Jackson was a prop in ugly political show

It's all but guaranteed that she'll be confirmed. So what was all this for?

By Charles M. Blow

The New York Times
March 25, 2022 at 10:45PM
Judge Ketanji Brown Jackson, President Joe Biden’s nominee to the Supreme Court, is sworn in before the Senate Judiciary Committee on Capitol Hill in Washington on March 21, the first day of her confirmation hearing. (DOUG MILLS, New York Times/The Minnesota Star Tribune)

Senate Judiciary Committee hearings for Supreme Court nominees have long drifted into the realm of inconsequential theater.

Rarely is there any true attempt to discern nominees' qualifications for the job, or what might disqualify them. Since President George W. Bush got slapped down for nominating his White House counsel, Harriet Miers, to replace retiring Justice Sandra Day O'Connor in 2005, presidents have, for the most part, been careful to ensure that nominees have defensible — and often exemplary — pedigrees.

At the same time, the confirmation process has devolved into a petty partisan exercise. The party with the most votes in the Senate will get its way, regardless of what the hearings may reveal.

As FiveThirtyEight pointed out last month:

"Since [Justice Stephen] Breyer's confirmation, four of the seven confirmed justices received less than 60% overall support in the Senate, and those four each earned support from less than 10% of the opposing party's senators. This includes all three of former President Donald Trump's Supreme Court picks, who progressively received less bipartisan backing: Neil Gorsuch got just two Democratic yeas in April 2017, Brett Kavanaugh one in October 2018 and Amy Coney Barrett zero in October 2020."

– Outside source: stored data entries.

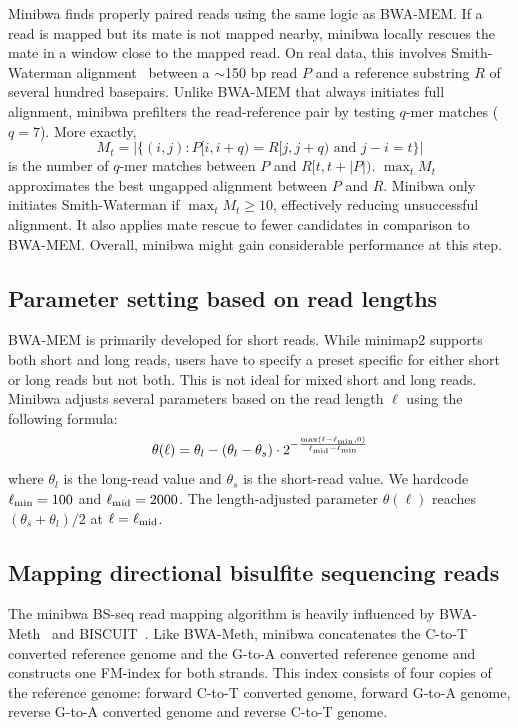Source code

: \documentclass[webpdf,contemporary,large,namedate]{oup-authoring-template}%
\begin{document}
Minibwa finds properly paired reads using the same logic as BWA-MEM.
If a read is mapped but its mate is not mapped nearby,
minibwa locally rescues the mate in a window close to the mapped read.
On real data, this involves Smith-Waterman alignment~\citep{Smith:1981aa,Farrar:2007hs} between a $\sim$150 bp read $P$ and a reference substring $R$ of several hundred basepairs.
Unlike BWA-MEM that always initiates full alignment,
minibwa prefilters the read-reference pair by testing $q$-mer matches ($q=7$).
More exactly,
$$
M_t=|\{(i,j):\mbox{$P[i,i+q)=R[j,j+q)$ and $j-i=t$}\}|
$$
is the number of $q$-mer matches between $P$ and $R[t,t+|P|)$.
$\max_t M_t$ approximates the best ungapped alignment between $P$ and $R$.
Minibwa only initiates Smith-Waterman if $\max_t M_t\ge10$,
effectively reducing unsuccessful alignment.
It also applies mate rescue to fewer candidates in comparison to BWA-MEM.
Overall, minibwa might gain considerable performance at this step.

\subsection{Parameter setting based on read lengths}

BWA-MEM is primarily developed for short reads.
While minimap2 supports both short and long reads,
users have to specify a preset specific for either short or long reads but not both.
This is not ideal for mixed short and long reads.
Minibwa adjusts several parameters based on the read length $\ell$ using the following formula:
$$
\theta(\ell)=\theta_l-(\theta_l-\theta_s)\cdot 2^{-\frac{\max(\ell-\ell_{\rm min},0)}{\ell_{\rm mid}-\ell_{\rm min}}}
$$
where $\theta_l$ is the long-read value and $\theta_s$ is the short-read value.
We hardcode $\ell_{\rm min}=100$ and $\ell_{\rm mid}=2000$.
The length-adjusted parameter $\theta(\ell)$ reaches $(\theta_s+\theta_l)/2$ at $\ell=\ell_{\rm mid}$.

\subsection{Mapping directional bisulfite sequencing reads}\label{sec:meth}

The minibwa BS-seq read mapping algorithm is heavily influenced by BWA-Meth~\citep{Pedersen:2014aa} and BISCUIT~\citep{Zhou:2024ac}.
Like BWA-Meth, minibwa concatenates the C-to-T converted reference genome
and the G-to-A converted reference genome and constructs one FM-index for both strands.
This index consists of four copies of the reference genome:
forward C-to-T converted genome, forward G-to-A genome,
reverse G-to-A converted genome and reverse C-to-T genome.
\end{document}
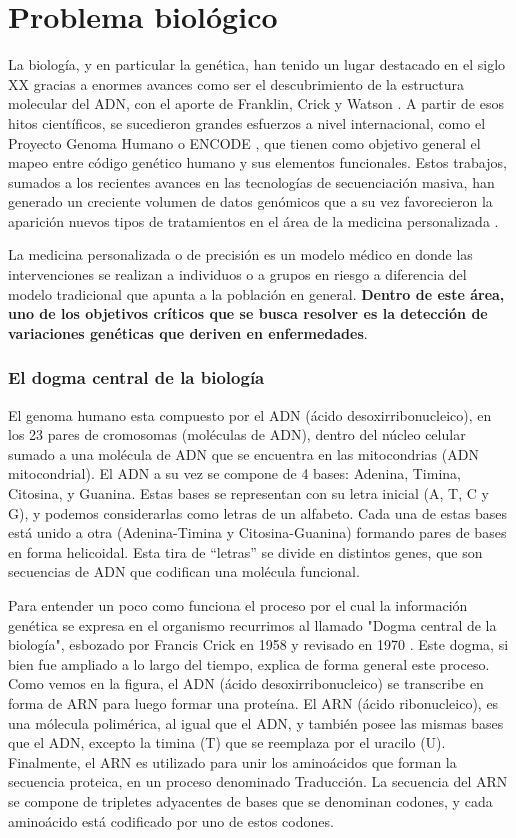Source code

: \section{Problema biológico}

La biología, y en particular la genética, han tenido un lugar destacado en el siglo XX gracias a enormes avances como ser el descubrimiento de la estructura molecular del ADN, con el aporte de Franklin, Crick y Watson \cite{WATSON1953}. A partir de esos hitos científicos, se sucedieron grandes esfuerzos a nivel internacional, como el Proyecto Genoma Humano \cite{Consortium2001} o ENCODE \cite{Consortium2012}, que tienen como objetivo general el mapeo entre código genético humano y sus elementos funcionales. Estos trabajos, sumados a los recientes avances en las tecnologías de secuenciación masiva, han generado un creciente volumen de datos genómicos que a su vez favorecieron la aparición nuevos tipos de tratamientos en el área de la medicina personalizada \cite{doi:10.1056/NEJMp1006304}. 

La medicina personalizada o de precisión es un modelo médico en donde las intervenciones se realizan a individuos o a grupos en riesgo a diferencia del modelo tradicional que apunta a la población en general. \textbf{Dentro de este área, uno de los objetivos críticos que se busca resolver es la detección de variaciones genéticas que deriven en enfermedades}.

\subsubsection{El dogma central de la biología}

El genoma humano esta compuesto por el ADN (ácido desoxirribonucleico), en los 23 pares de cromosomas (moléculas de ADN), dentro del núcleo celular sumado a una molécula de ADN que se encuentra en las mitocondrias (ADN mitocondrial). El ADN a su vez se compone de 4 bases: Adenina, Timina, Citosina, y Guanina. Estas bases se representan con su letra inicial (A, T, C y G), y podemos considerarlas como letras de un alfabeto. Cada una de estas bases está unido a otra (Adenina-Timina y Citosina-Guanina) formando pares de bases en forma helicoidal. Esta tira de ``letras'' se divide en distintos genes, que son secuencias de ADN que codifican una molécula funcional.

Para entender un poco como funciona el proceso por el cual la información genética se expresa en el organismo recurrimos al llamado "Dogma central de la biología", esbozado por Francis Crick en 1958 y revisado en 1970 \cite{CRICK1970}. Este dogma, si bien fue ampliado a lo largo del tiempo, explica de forma general este proceso. Como vemos en la figura, el ADN (ácido desoxirribonucleico) se transcribe en forma de ARN para luego formar una proteína. El ARN (ácido ribonucleico), es una mólecula polimérica, al igual que el ADN, y también posee las mismas bases que el ADN, excepto la timina (T) que se reemplaza por el uracilo (U). Finalmente, el ARN es utilizado para unir los aminoácidos que forman la secuencia proteica, en un proceso denominado Traducción. La secuencia del ARN se compone de tripletes adyacentes de bases que se denominan codones, y cada aminoácido está codificado por uno de estos codones. 

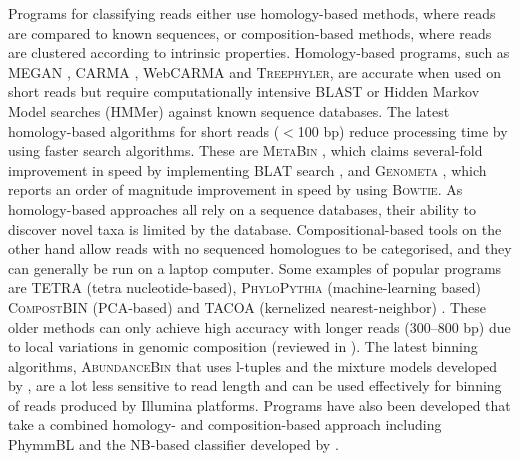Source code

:Programs for classifying reads either use homology-based methods, where reads are compared to known sequences, or composition-based methods, where reads are clustered according to intrinsic properties.
Homology-based programs, such as \textsc{MEGAN} \cite{Huson2007}, \textsc{CARMA} \cite{Krause2008}, WebCARMA \cite{Gerlach2009} and \textsc{Treephyler}, are accurate when used on short reads but require computationally intensive \acs{BLAST} or Hidden Markov Model searches (HMMer) against known sequence databases.
The latest homology-based algorithms for short reads ($<$100 bp) reduce processing time by using faster search algorithms.
These are \textsc{MetaBin} \cite{Sharma2012}, which claims several-fold improvement in speed by implementing \textsc{BLAT} search \cite{Kent2002}, and \textsc{Genometa} \cite{Davenport2012}, which reports an order of magnitude improvement in speed by using \textsc{Bowtie}.
As homology-based approaches all rely on a sequence databases, their ability to discover novel taxa is limited by the database.
Compositional-based tools on the other hand allow reads with no sequenced homologues to be categorised, and they can generally be run on a laptop computer.
Some examples of popular programs are \textsc{TETRA} \cite{Teeling2004} (tetra nucleotide-based), \textsc{PhyloPythia} (machine-learning based) \cite{McHardy2007} \textsc{CompostBIN} (\acs{PCA}-based) and \textsc{TACOA} (kernelized nearest-neighbor) \cite{Diaz2009}.
These older methods can only achieve high accuracy with longer reads (300--800 bp) due to local variations in genomic composition (reviewed in \citet{Teeling2012b}).
The latest binning algorithms, \textsc{AbundanceBin} that uses l-tuples \cite{Wu2011b} and the mixture models developed by \citet{Meinicke2011}, are a lot less sensitive to read length and can be used effectively for binning of reads produced by Illumina platforms.
Programs have also been developed that take a combined homology- and composition-based approach including PhymmBL \cite{Brady2009, Rosen2011} and the NB-based classifier developed by \citet{Parks2011}.

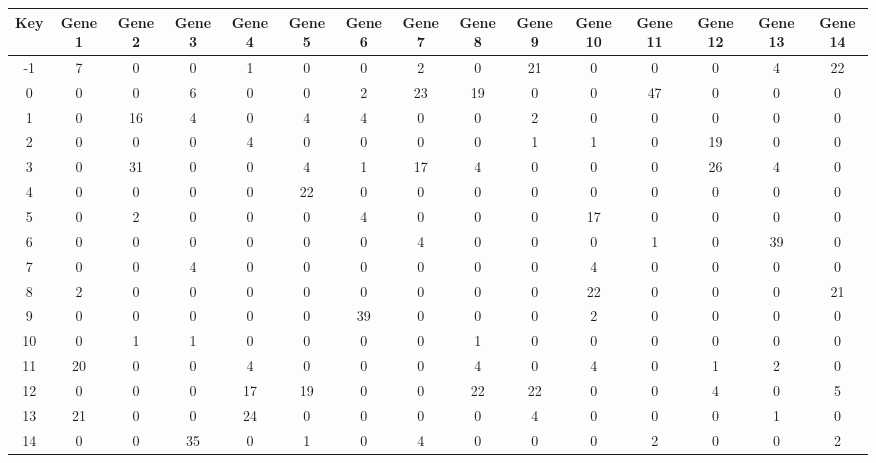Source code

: \begin{tabular}{|c|c|c|c|c|c|c|c|c|c|c|c|c|c|c|}
\hline
Key & Gene 1 & Gene 2 & Gene 3 & Gene 4 & Gene 5 & Gene 6 & Gene 7 & Gene 8 & Gene 9 & Gene 10 & Gene 11 & Gene 12 & Gene 13 & Gene 14 \\
\hline
-1 & 7 & 0 & 0 & 1 & 0 & 0 & 2 & 0 & 21 & 0 & 0 & 0 & 4 & 22 \\
0 & 0 & 0 & 6 & 0 & 0 & 2 & 23 & 19 & 0 & 0 & 47 & 0 & 0 & 0 \\
1 & 0 & 16 & 4 & 0 & 4 & 4 & 0 & 0 & 2 & 0 & 0 & 0 & 0 & 0 \\
2 & 0 & 0 & 0 & 4 & 0 & 0 & 0 & 0 & 1 & 1 & 0 & 19 & 0 & 0 \\
3 & 0 & 31 & 0 & 0 & 4 & 1 & 17 & 4 & 0 & 0 & 0 & 26 & 4 & 0 \\
4 & 0 & 0 & 0 & 0 & 22 & 0 & 0 & 0 & 0 & 0 & 0 & 0 & 0 & 0 \\
5 & 0 & 2 & 0 & 0 & 0 & 4 & 0 & 0 & 0 & 17 & 0 & 0 & 0 & 0 \\
6 & 0 & 0 & 0 & 0 & 0 & 0 & 4 & 0 & 0 & 0 & 1 & 0 & 39 & 0 \\
7 & 0 & 0 & 4 & 0 & 0 & 0 & 0 & 0 & 0 & 4 & 0 & 0 & 0 & 0 \\
8 & 2 & 0 & 0 & 0 & 0 & 0 & 0 & 0 & 0 & 22 & 0 & 0 & 0 & 21 \\
9 & 0 & 0 & 0 & 0 & 0 & 39 & 0 & 0 & 0 & 2 & 0 & 0 & 0 & 0 \\
10 & 0 & 1 & 1 & 0 & 0 & 0 & 0 & 1 & 0 & 0 & 0 & 0 & 0 & 0 \\
11 & 20 & 0 & 0 & 4 & 0 & 0 & 0 & 4 & 0 & 4 & 0 & 1 & 2 & 0 \\
12 & 0 & 0 & 0 & 17 & 19 & 0 & 0 & 22 & 22 & 0 & 0 & 4 & 0 & 5 \\
13 & 21 & 0 & 0 & 24 & 0 & 0 & 0 & 0 & 4 & 0 & 0 & 0 & 1 & 0 \\
14 & 0 & 0 & 35 & 0 & 1 & 0 & 4 & 0 & 0 & 0 & 2 & 0 & 0 & 2 \\
\hline
\end{tabular}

Nominees have learned not to say much of consequence, which reduces the hearing to assessments of rhetorical performance and physical stamina. The nominee's demeanor and comportment become signifiers of fitness to serve.

And even then, they are no guarantee of how the hearings will go. In fact, the confirmation hearings of Kavanaugh in 2018 may well have been the death knell for the decisiveness of these hearings. He was accused of sexual assault by Christine Blasey Ford. An investigation into the matter was rushed and incomplete. Republicans complained that a good man's reputation was being destroyed. Kavanaugh raised his voice and choked back tears in his own defense. He was confirmed anyway.

That brings me to the spectacle we saw this week in the confirmation hearings for Judge Ketanji Brown Jackson. There is no doubt that she is qualified. There is also no doubt that, if Democrats simply stick together, she can be confirmed without any support from Republicans.

So what does one do when a nominee's ascension to the bench is most likely a forgone conclusion? You use that big stage and the bright lights to put on a show. In many ways, Jackson was just a prop in that show, the reason all 22 members of the Senate Judiciary Committee are gathered for this performance, but nothing more. In many ways, she was being used.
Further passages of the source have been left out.